+++ Listed entries +++

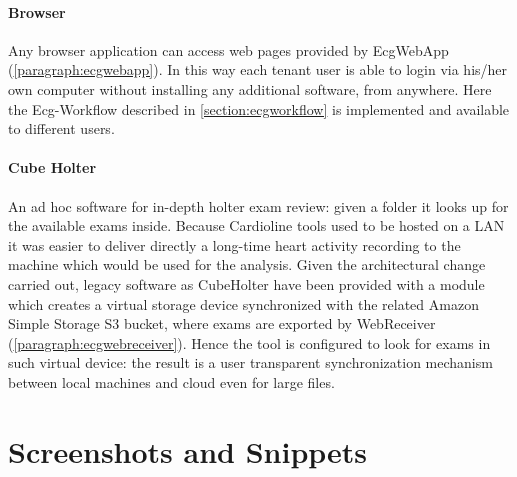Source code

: \paragraph{Browser}
Any browser application can access web pages provided by EcgWebApp (\ref{paragraph:ecgwebapp}). In this way each tenant user is able to login via his/her own computer without installing any additional software, from anywhere.
Here the Ecg-Workflow described in \ref{section:ecgworkflow} is implemented and available to different users.\\
\paragraph{Cube Holter}
An ad hoc software for in-depth holter exam review: given a folder it looks up for the available exams inside.
Because Cardioline tools used to be hosted on a LAN it was easier to deliver directly a long-time heart activity recording to the machine which would be used for the analysis. Given the architectural change carried out, legacy software as CubeHolter have been provided with a module which creates a virtual storage device synchronized with the related Amazon Simple Storage S3 bucket, where exams are exported by WebReceiver (\ref{paragraph:ecgwebreceiver}). Hence the tool is configured to look for exams in such virtual device: the result is a user transparent synchronization mechanism between local machines and cloud even for large files.

\section{Screenshots and Snippets}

+++

> _What needs to be done_
For each line in the records that contains the word "provided", make a copy.

> _Response_
Any browser application can access web pages provided by EcgWebApp (\ref{paragraph:ecgwebapp}). In this way each tenant user is able to login via his/her own computer without installing any additional software, from anywhere.
Because Cardioline tools used to be hosted on a LAN it was easier to deliver directly a long-time heart activity recording to the machine which would be used for the analysis. Given the architectural change carried out, legacy software as CubeHolter have been provided with a module which creates a virtual storage device synchronized with the related Amazon Simple Storage S3 bucket, where exams are exported by WebReceiver (\ref{paragraph:ecgwebreceiver}). Hence the tool is configured to look for exams in such virtual device: the result is a user transparent synchronization mechanism between local machines and cloud even for large files.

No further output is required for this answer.